The Historiques Toledo 1951
Vacheron Constantin brought out a new Toledo 1951 in 2013, and it
shares many of the traits of the other watches in the Historiques
collection. It is a simple timekeeper, production numbers are low, the
case is rose gold (there are a few rare exceptions to rose gold in the
Historiques collection), it has an in-house movement, and like all such
Vacheron Constantin timepieces now, the entire watch has earned the
Geneva Hallmark.
Case
The dimensions of the Toledo measure 36.4 mm x 43 mm.
Looking head on at the dial and one’s attention is drawn to the steps
up from the main body of the case to the bezel.
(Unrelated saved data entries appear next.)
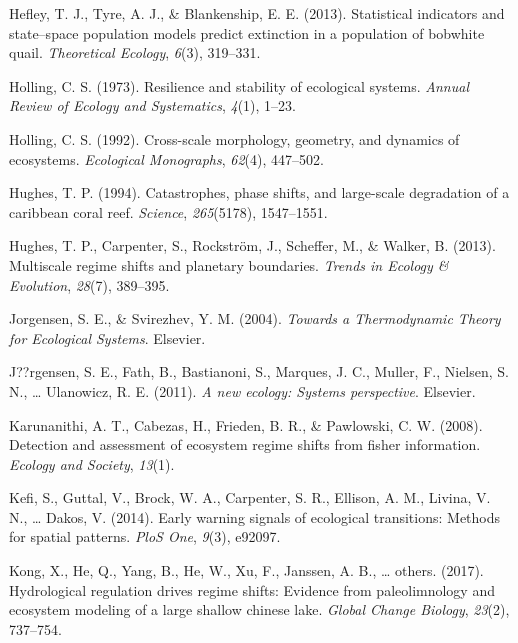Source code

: \documentclass[12pt,twoside,openany]{reedthesis}
\begin{document}
\leavevmode\hypertarget{ref-hefley2013statistical}{}%
Hefley, T. J., Tyre, A. J., \& Blankenship, E. E. (2013). Statistical indicators and state--space population models predict extinction in a population of bobwhite quail. \emph{Theoretical Ecology}, \emph{6}(3), 319--331.

\leavevmode\hypertarget{ref-holling1973resilience}{}%
Holling, C. S. (1973). Resilience and stability of ecological systems. \emph{Annual Review of Ecology and Systematics}, \emph{4}(1), 1--23.

\leavevmode\hypertarget{ref-holling1992cross}{}%
Holling, C. S. (1992). Cross-scale morphology, geometry, and dynamics of ecosystems. \emph{Ecological Monographs}, \emph{62}(4), 447--502.

\leavevmode\hypertarget{ref-hughes_catastrophes_1994}{}%
Hughes, T. P. (1994). Catastrophes, phase shifts, and large-scale degradation of a caribbean coral reef. \emph{Science}, \emph{265}(5178), 1547--1551.

\leavevmode\hypertarget{ref-hughes2013multiscale}{}%
Hughes, T. P., Carpenter, S., Rockström, J., Scheffer, M., \& Walker, B. (2013). Multiscale regime shifts and planetary boundaries. \emph{Trends in Ecology \& Evolution}, \emph{28}(7), 389--395.

\leavevmode\hypertarget{ref-jorgensen_towards_2004}{}%
Jorgensen, S. E., \& Svirezhev, Y. M. (2004). \emph{Towards a Thermodynamic Theory for Ecological Systems}. Elsevier.

\leavevmode\hypertarget{ref-jorgensen_new_2011}{}%
J??rgensen, S. E., Fath, B., Bastianoni, S., Marques, J. C., Muller, F., Nielsen, S. N., \ldots{} Ulanowicz, R. E. (2011). \emph{A new ecology: Systems perspective}. Elsevier.

\leavevmode\hypertarget{ref-karunanithi_detection_2008}{}%
Karunanithi, A. T., Cabezas, H., Frieden, B. R., \& Pawlowski, C. W. (2008). Detection and assessment of ecosystem regime shifts from fisher information. \emph{Ecology and Society}, \emph{13}(1).

\leavevmode\hypertarget{ref-kefi2014early}{}%
Kefi, S., Guttal, V., Brock, W. A., Carpenter, S. R., Ellison, A. M., Livina, V. N., \ldots{} Dakos, V. (2014). Early warning signals of ecological transitions: Methods for spatial patterns. \emph{PloS One}, \emph{9}(3), e92097.

\leavevmode\hypertarget{ref-kong2017hydrological}{}%
Kong, X., He, Q., Yang, B., He, W., Xu, F., Janssen, A. B., \ldots{} others. (2017). Hydrological regulation drives regime shifts: Evidence from paleolimnology and ecosystem modeling of a large shallow chinese lake. \emph{Global Change Biology}, \emph{23}(2), 737--754.
\end{document}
From an angle, the arch
of the main body calls attention to itself. Curves, indeed!
The original models from the 1950’s were 12 mm thick.This new one is only 8.9 mm thick, and will easily fit under a cuff.
Dial
I found the dial of the Toledo 1951 to be even more captivating than
the case. The inner guilloche pattern shifts focus according to the
angle of the light it reflects.
The Vacheron Constantin signature rises above this pattern and has an opanline finish as on the outer dial.
The applied Arabic 12 and 6 have a polished finish along with the
applied index markers for the hours. Note the slight difference and
tapering of the shape of the markers at 3 and 9, and how all the
markers frame the inner square.
The minute pearls let the rose gold base plate of the dial shine
through, similar to the look of the Patrimony Contemporaine models.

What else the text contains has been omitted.